Larry lives on site and that definitely adds to the experience. You’re not the guest of some faceless corporation – you’re staying with a local guy who clearly loves the area. It’s a big plus.
There’s something to be loved about lounging around on the couches watching the TV while leafing through some of Larry’s personal library. You feel almost like a local as you’ve got your feet up on the porch and you’re sipping an ice cold beer over fish and chips from the store located next door.
Hands down the best vibe I’ve found in a hostel.
Tea Gardens isn’t a bustling city, but Lazy Paddles manages to be right in the heart of things. You’re at the river as soon as you cross the road, so it isn’t hard to rush out when somebody excitedly cries out that they’ve spotted dolphins putting on a show.
Next door is a great fish and chip shop, and there’s a candy and ice cream store a few doors down. The Tea Gardens Pub and bottle shop are on the next block and it’s a short walk to bakeries, cafes, and other amenities both in Tea Gardens and in its sister town of Hawk’s Nest.
Lazy Paddles doesn’t have all of the bells and whistles you’d get in a bigger, more popular hostel. The bedrooms offer basic bunk beds and a few power points. The bathrooms are single stall ones like you’d find in most houses. The kitchen has a single fridge and a single oven.

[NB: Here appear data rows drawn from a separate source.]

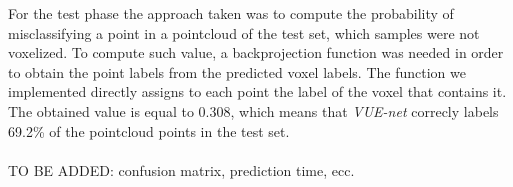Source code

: For the test phase the approach taken was to compute the probability of misclassifying 
a point in a pointcloud of the test set, which samples were not voxelized.
To compute such value, a backprojection function was needed in order to obtain the point labels
from the predicted voxel labels. The function we implemented directly assigns to each point
the label of the voxel that contains it. The obtained value is equal to 0.308, which means that
\textit{VUE-net} correcly labels 69.2\% of the pointcloud points in the test set.
\\ \\
TO BE ADDED: confusion matrix, prediction time, ecc.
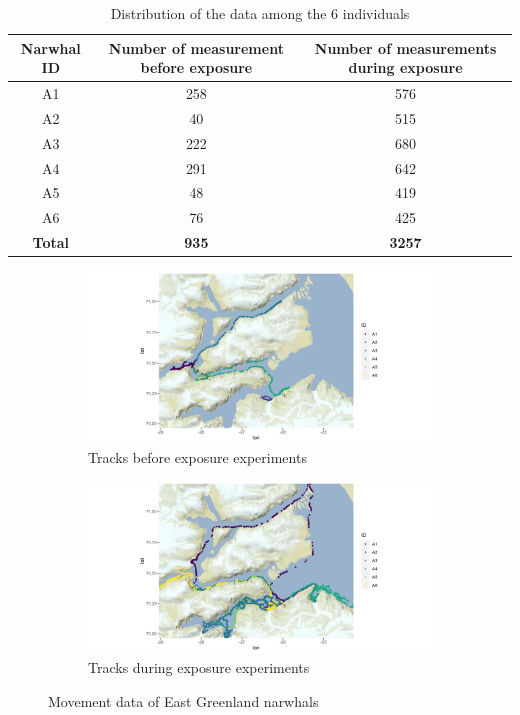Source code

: \documentclass[11pt]{article}
\newcommand {\1}{\mathbb{1}}
\begin{document}
\begin{table}[H]
	\centering
	\begin{tabular}{|c|c|c|}
		\hline
		Narwhal ID & Number of measurement before exposure & Number of measurements during exposure \\
		\hline
		A1 & 258 & 576\\
		\hline
		A2  & 40 & 515 \\
		\hline
		A3 & 222 & 680 \\
		\hline
		A4 & 291 & 642  \\
		\hline
		A5 & 48 & 419\\
		\hline
		A6 & 76 & 425 \\
		\hline
		\textbf{Total} & \textbf{935} & \textbf{3257} \\
		\hline
	\end{tabular}
	\caption{Distribution of the data among the 6 individuals}
	\label{table: data distribution}
\end{table}

\begin{figure}[H]
    \centering
\begin{subfigure}{0.49\textwidth}
    \centering
    \includegraphics[scale=0.38]{images/data_exploration/all_tracksBE.png}
    \caption{Tracks before exposure experiments}
\end{subfigure}
\begin{subfigure}{0.49\textwidth}
    \centering
    \includegraphics[scale=0.38]{images/data_exploration/all_tracksAE.png}
    \caption{Tracks during exposure experiments}
\end{subfigure}
\caption{Movement data of East Greenland narwhals}
\label{fig: tracks before and after exposure}
\end{figure}
\end{document}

But when the place only sleeps ten people, you don’t really need much more than that.
There’s no internet available, but there’s a decent library of books and board games in the living room. A big bonus is that Larry loans out bikes for free to all guests, and kayak hire and kayak tours are offered at a much reduced rate as well.
A nice touch is the poppers, soda, and chocolate in the fridge. It’s all available on the honor system and was much appreciated when I stumbled home drunk on the Saturday night in dire need of hydration of a non alcoholic nature.
This is an easy one. As far as I can tell, Larry is the only staff on hand. He’s owner, receptionist, tour guide, and all around helpful guy. Hard to fault that.
The drawback is that if he’s busy with other customers – such as tourists wanting a kayak tour – the place is unattended save for his girlfriend. It was this that stopped us from borrowing bikes while we were there.
I had a lot of fun at Lazy Paddles, but that mostly came down to the company. You’re not going to find wild raves or myriad activities to participate in, but if you’re checking into a ten bed hostel in sleepy Tea Gardens expecting that – you might be a crazy person.
As mentioned earlier, there are free bikes for those wanting to explore as well as kayaks for hire and guided kayak tours of the nearby river system.
The Tea Gardens Pub is your only option as far as nightlife goes and it’s a typical country pub: lots of characters, cheap prices, and a disheartening lack of local ‘talent’.
There’s a TV in the lounge room as well as plenty of books. Larry’s collection of amazing photos occupied my attention for a while – particularly the saucy, artful nudes near my room…
We also got good play out of the battered copy of Scrabble available. I totally dominated, just quietly.
Hostels don’t come much cheaper than Lazy Paddles. At $27 a night (or $25 a night for stays longer than two nights or $29 a night during peak season), you’re paying next to nothing for your stay. Couple that with the cheap local watering hole, the variety of cafes nearby, and the free bike hire or reduced price kayak hire and you’ve got yourself a pretty good budget weekend.
In case I haven’t made it clear, I loved Lazy Paddles. I know the rest of my group did as well.
Our situation was undoubtedly helped by being the only guests on site during our two night stay, but I can’t imagine having a few others there would have done anything to lessen our enjoyment.
Whether we were sprawled out on the couch, taking our sweet ass time in the showers, or just drinking on the front porch – I don’t think I ever felt anything less than 100% welcome. It’s a nice feeling.